The changes then begin to permeate down. The USAMO committee is overthrown, and USAMO 2050 features six linguistics questions “so that we can find out who can actually think”. Math contests as a whole become a system for identifying the best genetic talent, explicitly aimed at weeding out the students who have “just been trained”. It doesn’t matter how hard you’ve worked; we want “creativity”.
This might be great at identifying the best mathematicians each generation, but I think an IMO of this shape would be actively destructive towards the contestants and community as well. You thought math contests were bad because they’re discouraging to the kids who don’t win? What if they become redesigned to make sure that you can’t improve your score no matter how hard you work?
III. Now
What this means is that we have a balancing act to maintain. We do not want to eliminate the role of training entirely, because the whole point of math contests is to have a learning experience that lasts longer than the two-day contest every year. But at the same time, we need to ensure the training is interesting, that it is deep and teaches skills like the ones I described before.

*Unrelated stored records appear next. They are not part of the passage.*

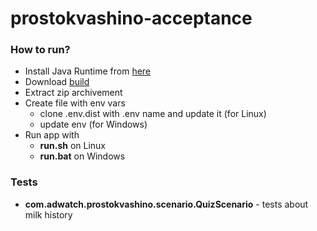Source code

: # prostokvashino-acceptance

### How to run?

* Install Java Runtime from [here](https://www.java.com/inc/BrowserRedirect1.jsp?locale=ru)
* Download [build](https://github.com/raccoonberus/prostokvashino-acceptance/raw/master/build/prostokvashino-acceptance-build.zip)
* Extract zip archivement
* Create file with env vars
  * clone .env.dist with .env name and update it (for Linux)
  * update env (for Windows)
* Run app with 
  * **run.sh** on Linux
  * **run.bat** on Windows

### Tests

* **com.adwatch.prostokvashino.scenario.QuizScenario** - tests about milk history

Paying $60 to buy a 300-page PDF is not meaningful. But spending many hours to work through the problems in that PDF might be.
In many ways this is not a novel idea. If I am trying to teach a student, and I give them a problem which is too easy, they will not learn anything from it. Conversely, if I give them a problem which is too difficult, they will get discouraged and are unlikely to learn much from their trouble. The situation with olympiad training feels the same.
This applies to the way I think about my teaching as well. I am always upset when I hear (as I have) things like “X only did well on USAMO because of Evan Chen’s class”. If that is true, then all I am doing is taking money as input and changing the results of a zero-sum game as output, which is in my opinion rather pointless (and maybe unethical).
But I really think that’s not what’s happening. Maybe I’m a good teacher, but at the end of the day I am just a guide. If my students do well, or even if they don’t do well, it is because they spent many hours on the challenges that I designed, and have learned a lot from the whole experience. The credit for any success thus lies solely through the student’s effort. And that experience, I think, is certainly not zero-sum.